* **PROVIDED DATA**
%%

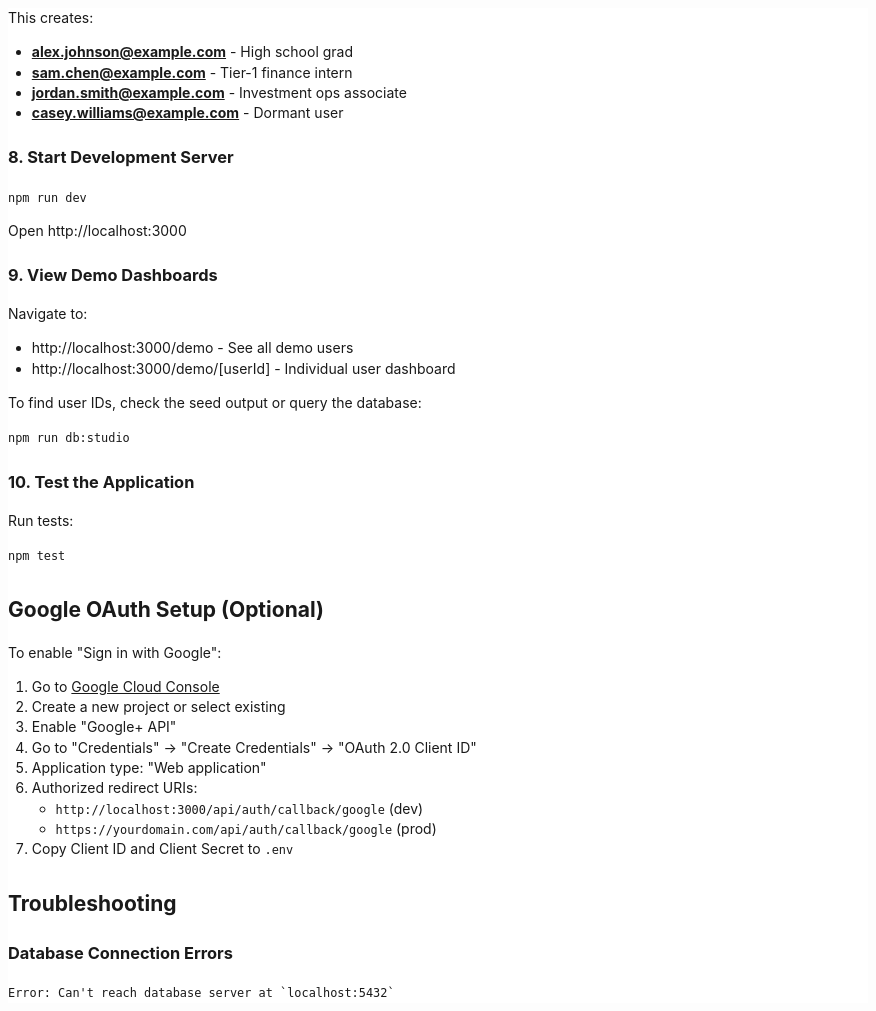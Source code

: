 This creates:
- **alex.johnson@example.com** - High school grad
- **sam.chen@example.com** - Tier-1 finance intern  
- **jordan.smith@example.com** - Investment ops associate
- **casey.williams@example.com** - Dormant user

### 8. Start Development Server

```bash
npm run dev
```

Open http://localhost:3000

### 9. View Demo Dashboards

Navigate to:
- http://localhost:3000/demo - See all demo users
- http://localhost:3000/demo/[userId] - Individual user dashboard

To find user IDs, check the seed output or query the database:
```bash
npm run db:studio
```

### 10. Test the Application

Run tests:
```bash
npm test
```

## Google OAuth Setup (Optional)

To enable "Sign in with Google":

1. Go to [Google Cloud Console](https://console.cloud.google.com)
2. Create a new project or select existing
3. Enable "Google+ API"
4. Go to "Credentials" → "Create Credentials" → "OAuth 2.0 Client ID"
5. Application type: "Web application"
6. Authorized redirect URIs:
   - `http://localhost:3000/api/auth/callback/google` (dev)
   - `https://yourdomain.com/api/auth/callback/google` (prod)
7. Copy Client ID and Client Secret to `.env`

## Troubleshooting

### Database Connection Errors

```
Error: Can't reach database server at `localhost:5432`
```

%%
%%

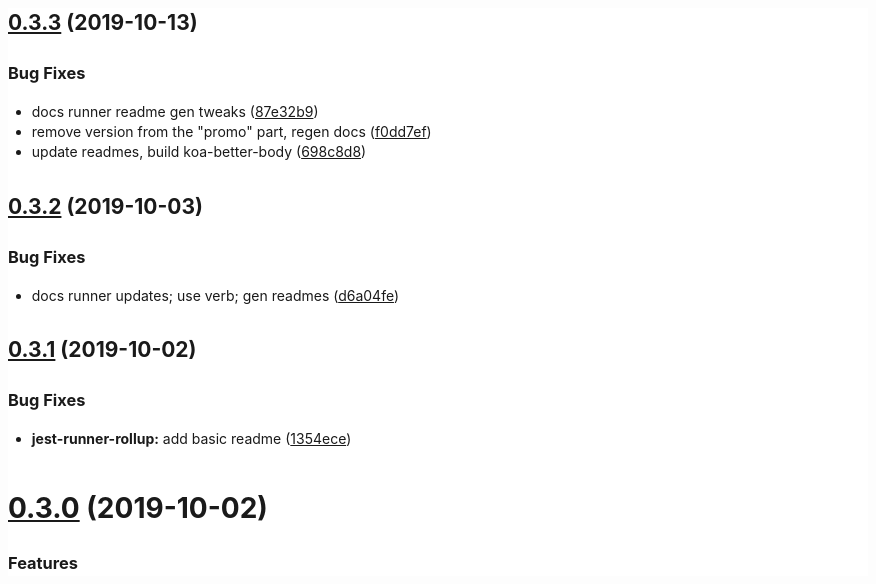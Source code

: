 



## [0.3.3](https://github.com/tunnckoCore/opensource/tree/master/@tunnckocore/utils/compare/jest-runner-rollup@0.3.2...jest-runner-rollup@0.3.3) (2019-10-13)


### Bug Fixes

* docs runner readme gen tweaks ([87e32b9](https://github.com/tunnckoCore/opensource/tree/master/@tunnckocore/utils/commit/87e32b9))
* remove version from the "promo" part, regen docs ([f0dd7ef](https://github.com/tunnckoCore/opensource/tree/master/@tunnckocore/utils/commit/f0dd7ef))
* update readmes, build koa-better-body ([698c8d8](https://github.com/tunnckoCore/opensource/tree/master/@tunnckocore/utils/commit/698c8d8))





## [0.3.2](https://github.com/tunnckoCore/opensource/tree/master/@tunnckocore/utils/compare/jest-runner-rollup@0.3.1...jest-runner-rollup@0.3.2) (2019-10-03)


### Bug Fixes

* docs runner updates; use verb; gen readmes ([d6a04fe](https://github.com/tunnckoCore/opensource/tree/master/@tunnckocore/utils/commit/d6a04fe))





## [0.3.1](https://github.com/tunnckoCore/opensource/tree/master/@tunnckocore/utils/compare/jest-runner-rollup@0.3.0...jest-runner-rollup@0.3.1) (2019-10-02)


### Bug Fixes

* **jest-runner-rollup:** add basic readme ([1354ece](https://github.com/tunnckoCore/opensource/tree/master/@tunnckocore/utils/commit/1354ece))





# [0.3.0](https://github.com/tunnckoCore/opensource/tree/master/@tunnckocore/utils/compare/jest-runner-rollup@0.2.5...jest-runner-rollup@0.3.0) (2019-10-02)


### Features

%%

* **YOUR GOAL**
Using the listing above, show each line holding the string "readmes".

* **ANSWER AREA**
* update readmes, build koa-better-body ([698c8d8](https://github.com/tunnckoCore/opensource/tree/master/@tunnckocore/utils/commit/698c8d8))
* docs runner updates; use verb; gen readmes ([d6a04fe](https://github.com/tunnckoCore/opensource/tree/master/@tunnckocore/utils/commit/d6a04fe))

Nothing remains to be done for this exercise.